Berman s’inspire d’une phrase célèbre tirée du Manifeste du Parti communiste de Marx et Engels: «Tout ce qui est solide se dissout dans l’air». Dans ce texte classique, la figure de la liquidité revient pour exprimer la force avec laquelle le capitalisme a liquidé les traces des sociétés prémodernes pour s’installer comme condition moderne. La liquidation décrite par Marx et Engels impliquait, note Bauman, «la destruction de l’armure protectrice forgée des croyances et loyautés qui permettent aux solides de résister [3]». Or, si la liquidation de l’histoire prémoderne par l’économie capitaliste moderne est possible, il est permis de croire qu’une même force de transformation liquide peut survenir et mettre fin aux inégalités de l’ère moderne. C’est cette force révolutionnaire que Marx et Engels tentent de mobiliser dans le Manifeste.

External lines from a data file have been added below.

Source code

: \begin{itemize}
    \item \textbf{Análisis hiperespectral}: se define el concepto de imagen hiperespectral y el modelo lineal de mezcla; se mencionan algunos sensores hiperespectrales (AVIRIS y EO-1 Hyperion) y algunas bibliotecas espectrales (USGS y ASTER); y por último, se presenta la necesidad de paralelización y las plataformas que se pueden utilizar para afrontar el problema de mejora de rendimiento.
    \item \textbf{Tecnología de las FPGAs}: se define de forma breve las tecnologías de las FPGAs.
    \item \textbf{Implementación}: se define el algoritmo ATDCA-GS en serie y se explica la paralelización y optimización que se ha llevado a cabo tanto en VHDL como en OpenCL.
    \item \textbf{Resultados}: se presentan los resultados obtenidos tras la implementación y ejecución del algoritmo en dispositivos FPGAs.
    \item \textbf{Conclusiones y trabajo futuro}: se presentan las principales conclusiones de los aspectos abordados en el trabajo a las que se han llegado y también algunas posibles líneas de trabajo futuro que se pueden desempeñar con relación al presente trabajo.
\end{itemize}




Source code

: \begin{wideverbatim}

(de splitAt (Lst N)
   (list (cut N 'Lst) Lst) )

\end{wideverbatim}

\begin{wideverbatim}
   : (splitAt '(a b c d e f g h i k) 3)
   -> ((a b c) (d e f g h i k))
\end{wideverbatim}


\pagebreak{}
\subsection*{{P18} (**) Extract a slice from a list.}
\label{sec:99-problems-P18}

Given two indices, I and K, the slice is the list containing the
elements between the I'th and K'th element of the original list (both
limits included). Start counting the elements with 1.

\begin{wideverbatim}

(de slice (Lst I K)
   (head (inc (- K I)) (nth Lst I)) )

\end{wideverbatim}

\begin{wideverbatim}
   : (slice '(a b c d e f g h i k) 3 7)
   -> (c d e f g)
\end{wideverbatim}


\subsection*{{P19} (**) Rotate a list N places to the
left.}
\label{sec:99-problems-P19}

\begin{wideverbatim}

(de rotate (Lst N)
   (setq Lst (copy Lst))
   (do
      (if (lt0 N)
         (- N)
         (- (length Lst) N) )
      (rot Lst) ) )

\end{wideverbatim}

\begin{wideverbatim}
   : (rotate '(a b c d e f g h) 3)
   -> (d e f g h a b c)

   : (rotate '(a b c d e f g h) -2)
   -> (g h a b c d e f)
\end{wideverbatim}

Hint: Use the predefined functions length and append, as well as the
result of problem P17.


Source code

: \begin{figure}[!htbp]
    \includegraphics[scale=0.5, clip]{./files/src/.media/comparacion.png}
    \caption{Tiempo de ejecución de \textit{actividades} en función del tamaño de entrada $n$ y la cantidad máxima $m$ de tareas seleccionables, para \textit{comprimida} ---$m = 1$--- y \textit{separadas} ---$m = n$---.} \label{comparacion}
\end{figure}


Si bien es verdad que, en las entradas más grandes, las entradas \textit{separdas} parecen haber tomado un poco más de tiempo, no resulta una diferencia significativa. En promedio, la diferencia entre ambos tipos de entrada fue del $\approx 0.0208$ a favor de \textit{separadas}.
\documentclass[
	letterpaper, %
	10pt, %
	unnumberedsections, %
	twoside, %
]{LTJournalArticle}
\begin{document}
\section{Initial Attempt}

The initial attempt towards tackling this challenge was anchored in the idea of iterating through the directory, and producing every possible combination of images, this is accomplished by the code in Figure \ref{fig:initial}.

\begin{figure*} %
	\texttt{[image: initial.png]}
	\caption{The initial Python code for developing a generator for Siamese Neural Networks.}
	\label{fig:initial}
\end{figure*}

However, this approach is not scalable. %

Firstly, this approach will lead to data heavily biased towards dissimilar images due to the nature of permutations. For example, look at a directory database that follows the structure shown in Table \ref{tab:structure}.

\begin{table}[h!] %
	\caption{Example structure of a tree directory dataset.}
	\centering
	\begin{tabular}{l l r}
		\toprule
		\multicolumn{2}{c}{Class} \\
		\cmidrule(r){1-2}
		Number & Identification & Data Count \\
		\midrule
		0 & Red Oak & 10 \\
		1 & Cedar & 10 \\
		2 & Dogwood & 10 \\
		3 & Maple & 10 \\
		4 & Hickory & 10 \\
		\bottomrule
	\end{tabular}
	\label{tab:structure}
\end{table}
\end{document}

L’image de la fluidité est souvent évoquée lorsqu’on tente de décrire une autre transformation culturelle majeure, soit le passage de l’analogique au numérique dans les sociétés contemporaines. Le flux est une figure qui décrit bien la rapidité par laquelle l’information transite, le caractère mouvant et ininterrompu du contenu numérique, maintenant produit par tous. Cet état liquide conditionne une expérience particulière du temps et de l’espace qu’on est à même d’observer dans l’œuvre d’Ed Atkins. Ses médias de prédilection, soit le texte performé, la vidéo, la capture de mouvements et l’animation produite par ordinateur, sont autant d’images changeantes, fuyantes, transformées et transformantes, résistantes.
Il n’est donc pas anodin que le liquide fasse partie intégrante du vocabulaire formel et thématique d’Atkins. À certains moments, la représentation des liquides chez Atkins rappelle les fonctions élémentaires du corps humain. Remarquez les traits d’urine et de sang qui giclent dans Ribbons, alors que l’homme se sert continuellement des verres de scotch sur glace, renversant un peu plus d’alcool sur la table chaque fois. Les mêmes fluides corporels se voient déversés dans des bacs de plastique dans Safe Conduct. Aussi, c’est du liquide qu’émergent certains des protagonistes d’Atkins; on peut considérer le plan d’eau dans lequel se reflète la pleine lune, eau de laquelle surgit la tête d’un des personnages d’Happy Birthday!! (2014). Ce sont les gouttelettes de sueur qui glissent du front du même personnage, un peu plus loin dans le vidéo – où peut-être sont-elles des gouttelettes d’eau? Le liquide nous permet alors de penser l’équivalence, la simultanéité, comme si tout baignait dans les mêmes eaux.
Pouvez-nous noter la présence de liquide dans les autres vidéos de l’artiste? De quelle façon ces images dialoguent-elles?
Êtes-vous plutôt en accord ou en désaccord avec la citation de Berman placée en début de texte ? Comment qualifieriez- vous votre expérience de la vie moderne?